Gerade die jungen „Partisanenkünstler“ erhielten ab 2009 mit der Galerie Ŭ17  auch eine physische Heimat und Präsentationsfläche in Minsk. Sergej Šabochin beschäftigt sich in seinen Arbeiten mit dem Phänomen der Angst in der belarussischen Gesellschaft. Marina Napruškina lotet in ihren Arbeiten die Machtstrukturen der belarussischen Autokratie aus. 2007 gründete sie das Büro für Anti-Propaganda, eine Art Forschungs- und Dokumentationsprojekt, das Manipulationsmechanismen zum Zweck der Machtkontrolle untersucht.18  Wie bedeutsam die Kunst gerade bei der jungen urbanen Elite auch für neue Solidaritätspraktiken war, analysiert die Philosophin Ol’ga Šparaga:

Die junge belarussische Künstlergeneration gibt der feministischen Parole „Das Private ist politisch“ damit einen neuen Sinn. Es entsteht eine neue Privatheit durch die Opposition zu dem einen Gesicht und dem diesem untergeordneten entmenschlichten Apparat und eine neue Politik durch die Vielzahl der sozialen Teilhabepraktiken und lokalen Aktionen, die einen Ausdruck von Solidarität und der Überwindung von Gleichgültigkeit darstellen.19

Michail Gulin entwickelte sich in den 2000er Jahren mit seinen provokanten und humorvollen Aktionen, Installationen und Arbeiten zu einem der wichtigsten Protagonisten dieser höchst lebendigen Gegenkultur.

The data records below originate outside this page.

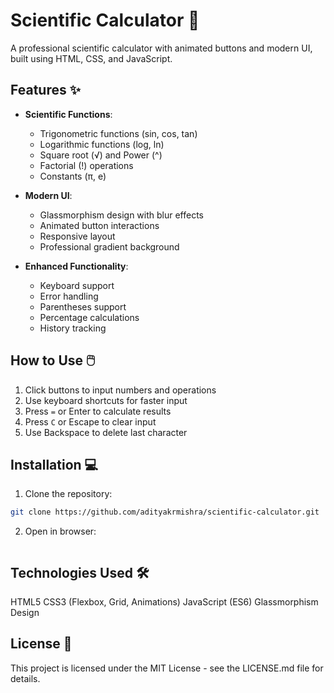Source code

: # Scientific Calculator 🧮

A professional scientific calculator with animated buttons and modern UI, built using HTML, CSS, and JavaScript.


## Features ✨

- **Scientific Functions**:
  - Trigonometric functions (sin, cos, tan)
  - Logarithmic functions (log, ln)
  - Square root (√) and Power (^)
  - Factorial (!) operations
  - Constants (π, e)
  
- **Modern UI**:
  - Glassmorphism design with blur effects
  - Animated button interactions
  - Responsive layout
  - Professional gradient background

- **Enhanced Functionality**:
  - Keyboard support
  - Error handling
  - Parentheses support
  - Percentage calculations
  - History tracking

## How to Use 🖱️

1. Click buttons to input numbers and operations
2. Use keyboard shortcuts for faster input
3. Press `=` or Enter to calculate results
4. Press `C` or Escape to clear input
5. Use Backspace to delete last character

## Installation 💻

1. Clone the repository:
```bash
git clone https://github.com/adityakrmishra/scientific-calculator.git
```
2. Open in browser:
  ``` cd scientific-calculator && open index.html
```


## Technologies Used 🛠️
HTML5
CSS3 (Flexbox, Grid, Animations)
JavaScript (ES6)
Glassmorphism Design

## License 📄
This project is licensed under the MIT License - see the LICENSE.md file for details.
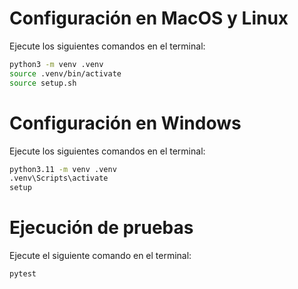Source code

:# Configuración en MacOS y Linux

Ejecute los siguientes comandos en el terminal:

```bash
python3 -m venv .venv
source .venv/bin/activate
source setup.sh
```

# Configuración en Windows

Ejecute los siguientes comandos en el terminal:

```bash
python3.11 -m venv .venv
.venv\Scripts\activate
setup
```

# Ejecución de pruebas

Ejecute el siguiente comando en el terminal:

```bash
pytest
```
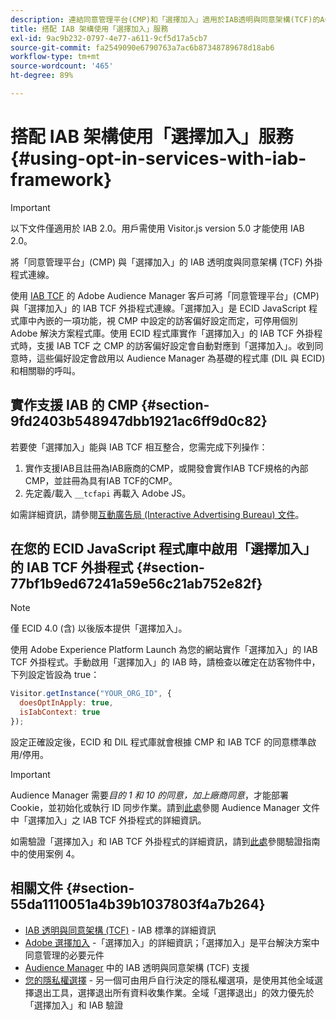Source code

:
 ```yaml
---
description: 連結同意管理平台(CMP)和「選擇加入」適用於IAB透明與同意架構(TCF)的Audience Manager外掛程式。
title: 搭配 IAB 架構使用「選擇加入」服務
exl-id: 9ac9b232-0797-4e77-a611-9cf5d17a5cb7
source-git-commit: fa2549090e6790763a7ac6b87348789678d18ab6
workflow-type: tm+mt
source-wordcount: '465'
ht-degree: 89%

---
```


# 搭配 IAB 架構使用「選擇加入」服務{#using-opt-in-services-with-iab-framework}

>[!IMPORTANT]
>
> 以下文件僅適用於 IAB 2.0。用戶需使用 Visitor.js version 5.0 才能使用 IAB 2.0。

將「同意管理平台」(CMP) 與「選擇加入」的 IAB 透明度與同意架構 (TCF) 外掛程式連線。

使用 [IAB TCF](https://iabtechlab.com/standards/gdpr-transparency-and-consent-framework/) 的 Adobe Audience Manager 客戶可將「同意管理平台」(CMP) 與「選擇加入」的 IAB TCF 外掛程式連線。「選擇加入」是 ECID JavaScript 程式庫中內嵌的一項功能，視 CMP 中設定的訪客偏好設定而定，可停用個別 Adobe 解決方案程式庫。使用 ECID 程式庫實作「選擇加入」的 IAB TCF 外掛程式時，支援 IAB TCF 之 CMP 的訪客偏好設定會自動對應到「選擇加入」。收到同意時，這些偏好設定會啟用以 Audience Manager 為基礎的程式庫 (DIL 與 ECID) 和相關聯的呼叫。

## 實作支援 IAB 的 CMP {#section-9fd2403b548947dbb1921ac6ff9d0c82}

若要使「選擇加入」能與 IAB TCF 相互整合，您需完成下列操作：

1. 實作支援IAB且註冊為IAB廠商的CMP，或開發會實作IAB TCF規格的內部CMP，並註冊為具有IAB TCF的CMP。
1. 先定義/載入 `__tcfapi` 再載入 Adobe JS。

如需詳細資訊，請參閱[互動廣告局 (Interactive Advertising Bureau) 文件](https://github.com/InteractiveAdvertisingBureau/GDPR-Transparency-and-Consent-Framework/blob/master/TCFv2/TCF-Implementation-Guidelines.md)。

## 在您的 ECID JavaScript 程式庫中啟用「選擇加入」的 IAB TCF 外掛程式 {#section-77bf1b9ed67241a59e56c21ab752e82f}

>[!NOTE]
>
>僅 ECID 4.0 (含) 以後版本提供「選擇加入」。

使用 Adobe Experience Platform Launch 為您的網站實作「選擇加入」的 IAB TCF 外掛程式。手動啟用「選擇加入」的 IAB 時，請檢查以確定在訪客物件中，下列設定皆設為 true：

```javascript
Visitor.getInstance("YOUR_ORG_ID", {  
  doesOptInApply: true,
  isIabContext: true
});
```

設定正確設定後，ECID 和 DIL 程式庫就會根據 CMP 和 IAB TCF 的同意標準啟用/停用。

>[!IMPORTANT]
>
>Audience Manager 需要&#x200B;*目的 1 和 10 的同意，加上廠商同意*，才能部署 Cookie，並初始化或執行 ID 同步作業。請到[此處](https://docs.adobe.com/help/zh-Hant/audience-manager/user-guide/overview/gdpr/aam-iab-plugin.html)參閱 Audience Manager 文件中「選擇加入」之 IAB TCF 外掛程式的詳細資訊。

如需驗證「選擇加入」和 IAB TCF 外掛程式的詳細資訊，請到[此處](../../implementation-guides/opt-in-service/testing-optin-and-iab-plugin.md#section-ca5c6f92fbdf4fd29b4acb6b644efbd0)參閱驗證指南中的使用案例 4。

## 相關文件 {#section-55da1110051a4b39b1037803f4a7b264}

* [IAB 透明與同意架構 (TCF)](https://iabtechlab.com/standards/gdpr-transparency-and-consent-framework/) - IAB 標準的詳細資訊
* [Adobe 選擇加入](../../implementation-guides/opt-in-service/optin-overview.md#concept-f9b5db0d27a245fbadd3e19162319360) -「選擇加入」的詳細資訊；「選擇加入」是平台解決方案中同意管理的必要元件
* [Audience Manager](https://experienceleague.adobe.com/docs/audience-manager/user-guide/overview/data-privacy/consent-management/aam-iab-plugin.html?lang=zh-Hant) 中的 IAB 透明與同意架構 (TCF) 支援
* [您的隱私權選擇](https://www.adobe.com/tw/privacy/opt-out.html#customeruse) - 另一個可由用戶自行決定的隱私權選項，是使用其他全域選擇退出工具，選擇退出所有資料收集作業。全域「選擇退出」的效力優先於「選擇加入」和 IAB 驗證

Besonders eine seiner Aktionen löste Kontroversen aus: Am 9. Oktober 2012 trug Gulin pinkfarbene und gelbe Würfel durch das Zentrum von Minsk, baute sie in unterschiedlichen Konstellationen auf und beobachtete die Reaktion der Passanten. Die Aktion „Persönliches Monument“ war Teil des Projektes „Going Public – Kunst im öffentlichen Raum“, das vom Goethe-Institut Minsk initiiert wurde. Der Künstler steuerte auch den Oktoberplatz an, der seit den Demonstrationen von 2006 als Symbol der neuen urbanen Opposition gilt und auch deshalb von den Sicherheitskräften mit Argusaugen überwacht wurde. Gulin baute auch dort sein Objekt auf – und wurde prompt gemeinsam mit seinen Helfern verhaftet.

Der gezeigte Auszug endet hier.